What is the number of lines in the entries below that include the word "existing"? Provide the number only.

___ Data for the task ___

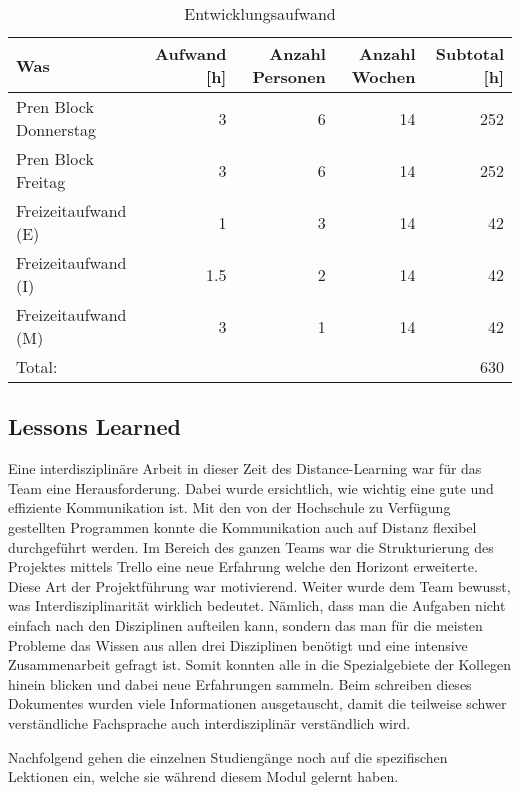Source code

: \begin{center}
\begin{table}[H]
\begin{tabular}{|l|r|r|r|r|}
\hline
\textbf {Was} & \textbf{Aufwand [h]} &
\textbf{Anzahl Personen} & \textbf{Anzahl Wochen} & \textbf{Subtotal [h]}\\
\hline
Pren Block Donnerstag & 3 & 6 & 14 & 252 \\
\hline
Pren Block Freitag & 3 & 6 & 14 & 252 \\
\hline
Freizeitaufwand (E) & 1 & 3 & 14 & 42 \\
\hline
Freizeitaufwand (I) & 1.5 & 2 & 14 & 42 \\
\hline
Freizeitaufwand (M) & 3 & 1 & 14 & 42 \\
\hline
Total: & & & & 630 \\ \hline
\end{tabular}
\caption[Entwicklungsaufwand]{Entwicklungsaufwand}
\label{tab:entwicklungsaufwand}
\end{table}
\end{center}

\subsection{Lessons Learned}
Eine interdisziplinäre Arbeit in dieser Zeit des Distance-Learning war für das Team eine Herausforderung. Dabei wurde ersichtlich, wie wichtig eine gute und effiziente Kommunikation ist. Mit den von der Hochschule zu Verfügung gestellten Programmen konnte die Kommunikation auch auf Distanz flexibel durchgeführt werden. Im Bereich des ganzen Teams war die Strukturierung des Projektes mittels Trello eine neue Erfahrung welche den Horizont erweiterte. Diese Art der Projektführung war motivierend. Weiter wurde dem Team bewusst, was Interdisziplinarität wirklich bedeutet. Nämlich, dass man die Aufgaben nicht einfach nach den Disziplinen aufteilen kann, sondern das man für die meisten Probleme das Wissen aus allen drei Disziplinen benötigt und eine intensive Zusammenarbeit gefragt ist. Somit konnten alle in die Spezialgebiete der Kollegen hinein blicken und dabei neue Erfahrungen sammeln. Beim schreiben dieses Dokumentes wurden viele Informationen ausgetauscht, damit die teilweise schwer verständliche Fachsprache auch interdisziplinär verständlich wird.

Nachfolgend gehen die einzelnen Studiengänge noch auf die spezifischen Lektionen ein, welche sie während diesem Modul gelernt haben.

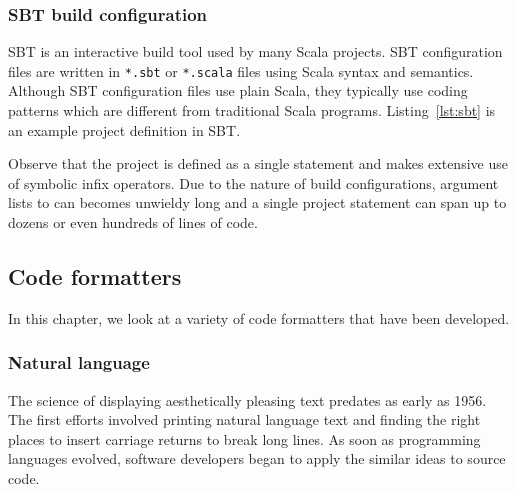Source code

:\subsubsection{SBT build configuration}
SBT\autocite{_sbt_????} is an interactive build tool used by many Scala projects.
SBT configuration files are written in \texttt{*.sbt} or \texttt{*.scala} files using Scala syntax and semantics.
Although SBT configuration files use plain Scala, they typically use coding patterns which are different from traditional Scala programs.
Listing~\ref{lst:sbt} is an example project definition in SBT.

Observe that the project is defined as a single statement and makes extensive use of symbolic infix operators.
Due to the nature of build configurations, argument lists to can becomes unwieldy long and a single project statement can span up to dozens or even hundreds of lines of code.


\subsection{Code formatters}
%

In this chapter, we look at a variety of code formatters that have been developed.

\subsubsection{Natural language}
The science of displaying aesthetically pleasing text predates as early as 1956\autocite{harris_keyboard_1956}.
The first efforts involved printing natural language text and finding the right places to insert carriage returns to break long lines.
As soon as programming languages evolved, software developers began to apply the similar ideas to source code.

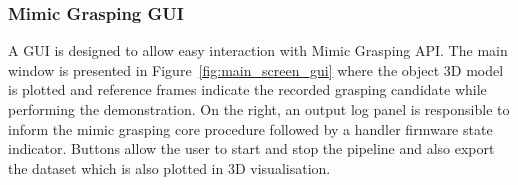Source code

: \begin{figure}[h!]
\end{figure}

\subsubsection{Mimic Grasping \acl{GUI}}
\label{cap4:modular_grasping_architecture:sec:grasping_synthesis:subsec:mimic_grasping:subsubsec:gui}

A \ac{GUI} is designed to allow easy interaction with Mimic Grasping API. The main window is presented in Figure~\ref{fig:main_screen_gui} where the object 3D model is plotted and reference frames indicate the recorded grasping candidate while performing the demonstration. On the right, an output log panel is responsible to inform the mimic grasping core procedure followed by a handler firmware state indicator. Buttons allow the user to start and stop the pipeline and also export the dataset which is also plotted in 3D visualisation. 


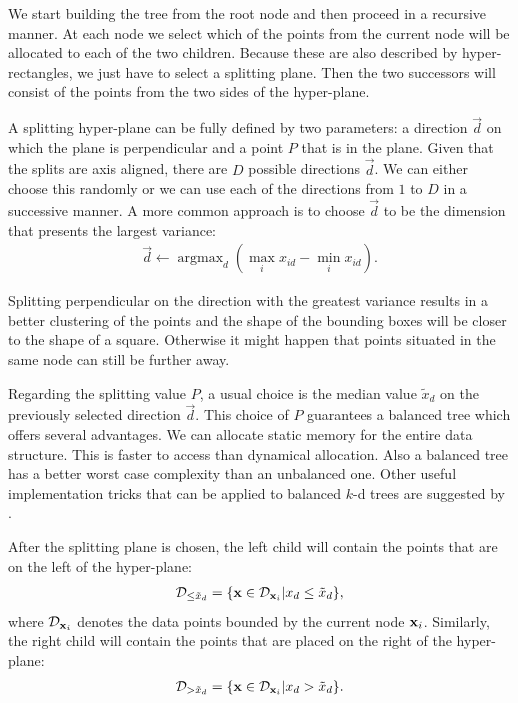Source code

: We start building the tree from the root node and then proceed in a recursive manner. At each
node we select which of the points from the current node will be allocated to each of
the two children. Because these are also described by hyper-rectangles, we just have to select a splitting plane. Then the two successors will consist of the points from the two sides of the hyper-plane. 

A splitting hyper-plane can be fully defined by two parameters: a direction $\vec{d}$ on which the plane is perpendicular and a point $P$  that is in the plane. Given that the splits are axis aligned, there are $D$ possible directions $\vec{d}$. We can either choose this randomly or we can use
each of the directions from $1$ to $D$ in a successive manner. A more common approach is to choose $\vec{d}$ to be the dimension that presents the largest
variance: 
\begin{align}
	\vec{d} \leftarrow \operatorname{argmax}_{d} (\max_ix_{id} -
\min_ix_{id}).
	\label{eq:splitting-direction}
\end{align}

Splitting perpendicular on the direction with the greatest variance results in a better clustering of the points and the shape of the bounding boxes will be closer to the shape of a square. Otherwise it might happen that points situated in the same node can still be further away.

Regarding the splitting value $P$, a usual choice is the median value $\tilde{x}_d$ on the previously selected direction $\vec{d}$. This choice of $P$ guarantees a balanced tree which offers several advantages. We can allocate static memory for the entire data structure. This is faster to access than dynamical allocation. Also a balanced tree has a better worst case complexity than an unbalanced one. Other useful implementation tricks that can be applied to balanced $k$-d trees are suggested by \cite{lang2009}.

After the splitting plane is chosen, the left child will contain the points that are on the left of the hyper-plane: 
\begin{align}
\mathcal{D}_{\le \tilde{x}_d} = \{ \mathbf{x} \in \mathcal{D}_{\mathbf{x}_i}| x_{d} \le \tilde{x}_d \},
\label{eq:subset-left}
\end{align}
 where $\mathcal{D}_{\mathbf{x}_i}$ denotes the data points bounded by the current node $\mathbf{x}_i$. Similarly, the right child will contain the points that are placed on the right of the hyper-plane:
\begin{align}
\mathcal{D}_{> \tilde{x}_d} = \{ \mathbf{x} \in \mathcal{D}_{\mathbf{x}_i}| x_{d} > \tilde{x}_d \}.
\label{eq:subset-right}
\end{align}

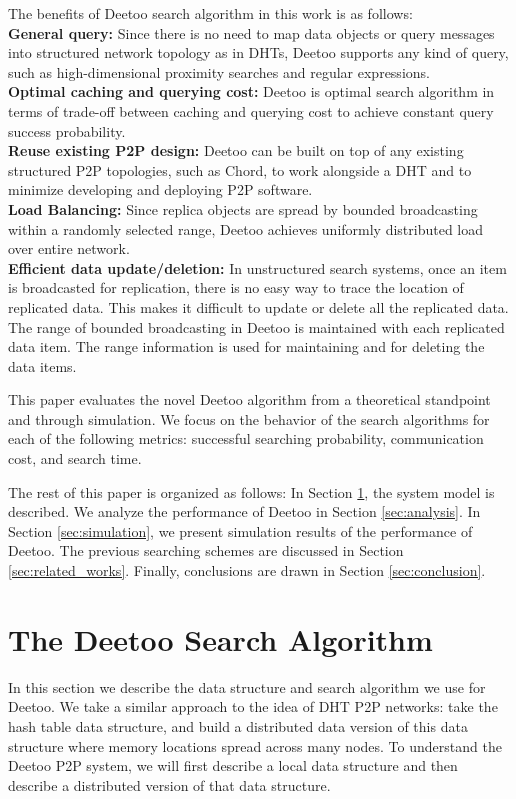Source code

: \documentclass[conference]{IEEEtran}
\begin{document}
The benefits of Deetoo search algorithm in this work is as follows:\\ 
{\bf General query:} Since there is no need to map data objects or query 
messages into structured network topology as in DHTs, Deetoo supports
any kind of query, such as high-dimensional proximity searches and regular 
expressions.\\
{\bf Optimal caching and querying cost:} Deetoo is optimal search algorithm
in terms of trade-off between caching and querying cost to achieve 
constant query success probability.\\
{\bf Reuse existing P2P design:}
Deetoo can be built on top of any existing structured P2P topologies, such as
Chord, to work alongside a DHT and to minimize developing and deploying P2P 
software.\\
{\bf Load Balancing:} 
Since replica objects are spread by bounded broadcasting within 
a randomly selected range, Deetoo achieves uniformly distributed 
load over entire network. \\
{\bf Efficient data update/deletion:} In unstructured search systems, 
once an item is broadcasted for replication, 
there is no easy way to trace the location of replicated data. 
This makes it difficult to update or delete all the replicated data.
The range of bounded broadcasting in Deetoo is maintained with 
each replicated data item.  
The range information is used for maintaining
and for deleting the data items.

This paper evaluates the novel Deetoo algorithm from a theoretical 
standpoint and through simulation. 
We focus on the behavior of the search algorithms for each of the
following metrics: successful searching probability,
communication cost, and search time. 

The rest of this paper is organized as follows: 
In Section \ref{sec:model}, the system model
is described. We analyze the performance of Deetoo in
Section \ref{sec:analysis}. In Section \ref{sec:simulation}, we present
simulation results of the performance of Deetoo. 
The previous searching 
schemes are discussed in Section \ref{sec:related_works}. 
Finally, conclusions are drawn in Section \ref{sec:conclusion}.

\section{The Deetoo Search Algorithm}\label{sec:model}
In this section we describe the data structure and search algorithm
we use for Deetoo.  We take a similar approach to the idea of DHT P2P networks: take the hash table
data structure, and build a distributed data version of this data structure
where memory locations spread across many nodes.  
To understand the Deetoo P2P system, we will first describe a local
data structure and then describe a distributed version of that data structure.
\end{document}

___

*Output of the task*
2